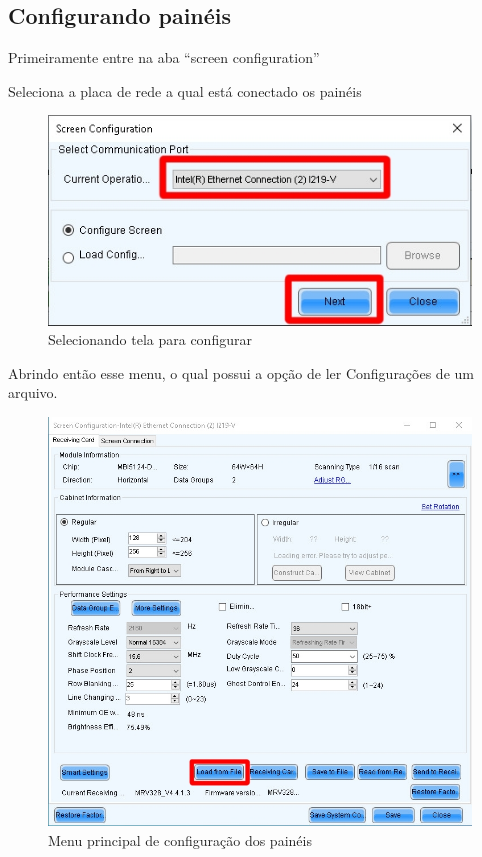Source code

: \documentclass[12pt, a4paper]{article}
\begin{document}
\subsection{Configurando painéis}\label{Configurando painéis}
Primeiramente entre na aba ``screen configuration''

Seleciona a placa de rede a qual está conectado os painéis
\begin{figure}[!htb]
	\centering
	\includegraphics[width=\textwidth]{SC0.jpeg}
	\caption{\label{fig:SC0.jpeg}Selecionando tela para configurar}
\end{figure}

\newpage
Abrindo então esse menu, o qual possui a opção de ler Configurações de um arquivo.
\begin{figure}[!htb]
	\centering
	\includegraphics[width=\textwidth]{SC1.jpeg}
	\caption{\label{fig:SC1.jpeg}Menu principal de configuração dos painéis}
\end{figure}
\end{document}
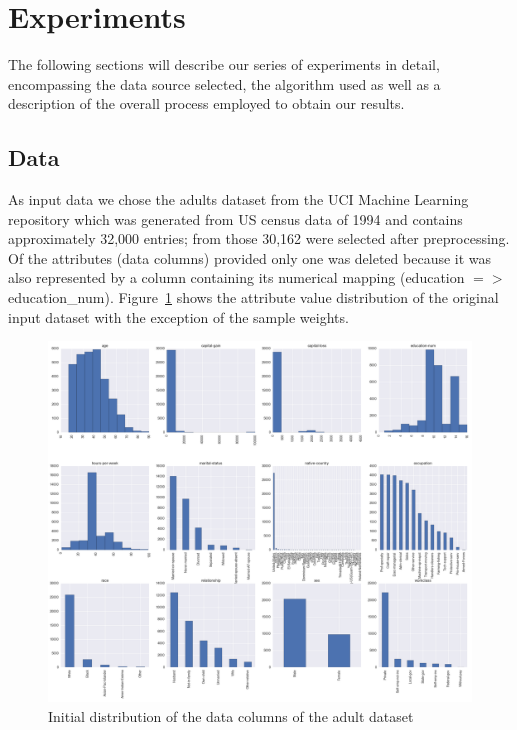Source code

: \documentclass{llncs}
\begin{document}
\section{Experiments}
\label{sect:experiments}

The following sections will describe our series of experiments in detail, encompassing the data source selected, the algorithm used as well as a description of the overall process employed to obtain our results.


\subsection{Data} 
\label{ssect:data}

As input data we chose the adults dataset from the UCI Machine Learning repository which was generated from US census data of 1994 and contains approximately 32,000 entries; from those 30,162 were selected after preprocessing. Of the attributes (data columns) provided only one was deleted because it was also represented by a column containing its numerical mapping (education $=>$ education\_num). Figure~\ref{fig:adult_original_distribution} shows the attribute value distribution of the original input dataset with the exception of the sample weights.


\begin{figure}[!t]
	\begin{center}
    \hspace*{-1cm}
		\includegraphics[width=1.2\textwidth]{figures/experiment/initial_distribution}
		\caption{Initial distribution of the data columns of the adult dataset}
		\label{fig:adult_original_distribution}
	\end{center}
\end{figure}
\end{document}
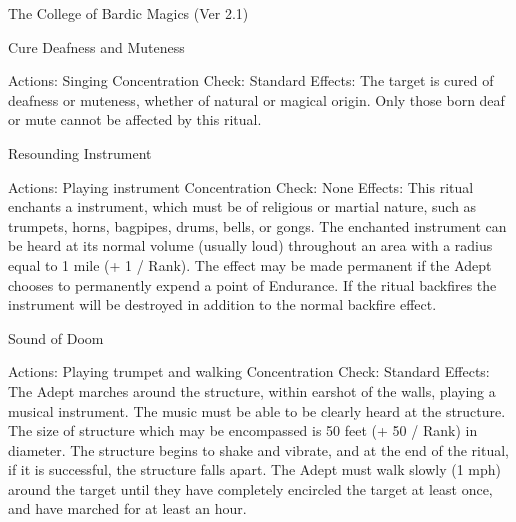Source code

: \begin{Chapter}{The College of Bardic Magics (Ver 2.1)}
\begin{ritual}[R-1]{Cure Deafness and Muteness }

Actions: Singing 
Concentration Check: Standard 
Effects:  The  target  is  cured  of  deafness  or  muteness,  whether  of  natural  or  magical  origin.  Only 
those born deaf or mute cannot be affected by this 
ritual. 
\end{ritual}

\begin{ritual}[R-2]{Resounding Instrument }

Actions: Playing instrument  
Concentration Check: None 
Effects:  This  ritual  enchants  a  instrument,  which 
must  be  of  religious  or  martial  nature,  such  as 
trumpets,  horns,  bagpipes,  drums,  bells,  or  gongs. 
The  enchanted  instrument  can  be  heard  at  its  normal volume (usually loud) throughout an area with 
a  radius  equal  to  1  mile  (+  1  /  Rank).  The  effect 
may  be  made  permanent  if  the  Adept  chooses  to 
permanently  expend  a  point  of  Endurance.  If  the 
ritual backfires the instrument will be destroyed in 
addition to the normal backfire effect. 
\end{ritual}

\begin{ritual}[R-3]{Sound of Doom }

Actions: Playing trumpet and walking 
Concentration Check: Standard 
Effects:  The  Adept  marches  around  the  structure, 
within  earshot  of  the  walls,  playing  a  musical  instrument.  The  music  must  be  able  to  be  clearly 
heard  at  the  structure.  The  size  of  structure  which 
may  be  encompassed  is  50  feet  (+  50  /  Rank)  in 
diameter.  The  structure  begins  to  shake  and  vibrate, and at the end of the ritual, if it is successful, 
the  structure  falls  apart.  The  Adept  must  walk 
slowly  (1  mph)  around  the  target  until  they  have 
completely  encircled  the  target  at  least  once,  and 
have marched for at least an hour. 
\end{ritual}


\end{Chapter}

--------

**WORK TASK**
Retype all of the listing word for word and skip the pictures.

**TASK SOLUTION**
Source code

: \documentclass[12pt, a4paper]{article}
\begin{document}
\subsection{Configurando painéis}\label{Configurando painéis}
Primeiramente entre na aba ``screen configuration''

Seleciona a placa de rede a qual está conectado os painéis
\begin{figure}[!htb]
	\centering
	\includegraphics[width=\textwidth]{SC0.jpeg}
	\caption{\label{fig:SC0.jpeg}Selecionando tela para configurar}
\end{figure}

\newpage
Abrindo então esse menu, o qual possui a opção de ler Configurações de um arquivo.
\begin{figure}[!htb]
	\centering
	\includegraphics[width=\textwidth]{SC1.jpeg}
	\caption{\label{fig:SC1.jpeg}Menu principal de configuração dos painéis}
\end{figure}
\end{document}
Source code

: \documentclass{llncs}
\begin{document}
\section{Experiments}
\label{sect:experiments}

The following sections will describe our series of experiments in detail, encompassing the data source selected, the algorithm used as well as a description of the overall process employed to obtain our results.


\subsection{Data} 
\label{ssect:data}

As input data we chose the adults dataset from the UCI Machine Learning repository which was generated from US census data of 1994 and contains approximately 32,000 entries; from those 30,162 were selected after preprocessing. Of the attributes (data columns) provided only one was deleted because it was also represented by a column containing its numerical mapping (education $=>$ education\_num). Figure~\ref{fig:adult_original_distribution} shows the attribute value distribution of the original input dataset with the exception of the sample weights.


\begin{figure}[!t]
	\begin{center}
    \hspace*{-1cm}
		\includegraphics[width=1.2\textwidth]{figures/experiment/initial_distribution}
		\caption{Initial distribution of the data columns of the adult dataset}
		\label{fig:adult_original_distribution}
	\end{center}
\end{figure}
\end{document}
Source code

: \begin{Chapter}{The College of Bardic Magics (Ver 2.1)}
\begin{ritual}[R-1]{Cure Deafness and Muteness }

Actions: Singing 
Concentration Check: Standard 
Effects:  The  target  is  cured  of  deafness  or  muteness,  whether  of  natural  or  magical  origin.  Only 
those born deaf or mute cannot be affected by this 
ritual. 
\end{ritual}

\begin{ritual}[R-2]{Resounding Instrument }

Actions: Playing instrument  
Concentration Check: None 
Effects:  This  ritual  enchants  a  instrument,  which 
must  be  of  religious  or  martial  nature,  such  as 
trumpets,  horns,  bagpipes,  drums,  bells,  or  gongs. 
The  enchanted  instrument  can  be  heard  at  its  normal volume (usually loud) throughout an area with 
a  radius  equal  to  1  mile  (+  1  /  Rank).  The  effect 
may  be  made  permanent  if  the  Adept  chooses  to 
permanently  expend  a  point  of  Endurance.  If  the 
ritual backfires the instrument will be destroyed in 
addition to the normal backfire effect. 
\end{ritual}

\begin{ritual}[R-3]{Sound of Doom }

Actions: Playing trumpet and walking 
Concentration Check: Standard 
Effects:  The  Adept  marches  around  the  structure, 
within  earshot  of  the  walls,  playing  a  musical  instrument.  The  music  must  be  able  to  be  clearly 
heard  at  the  structure.  The  size  of  structure  which 
may  be  encompassed  is  50  feet  (+  50  /  Rank)  in 
diameter.  The  structure  begins  to  shake  and  vibrate, and at the end of the ritual, if it is successful, 
the  structure  falls  apart.  The  Adept  must  walk 
slowly  (1  mph)  around  the  target  until  they  have 
completely  encircled  the  target  at  least  once,  and 
have marched for at least an hour. 
\end{ritual}


\end{Chapter}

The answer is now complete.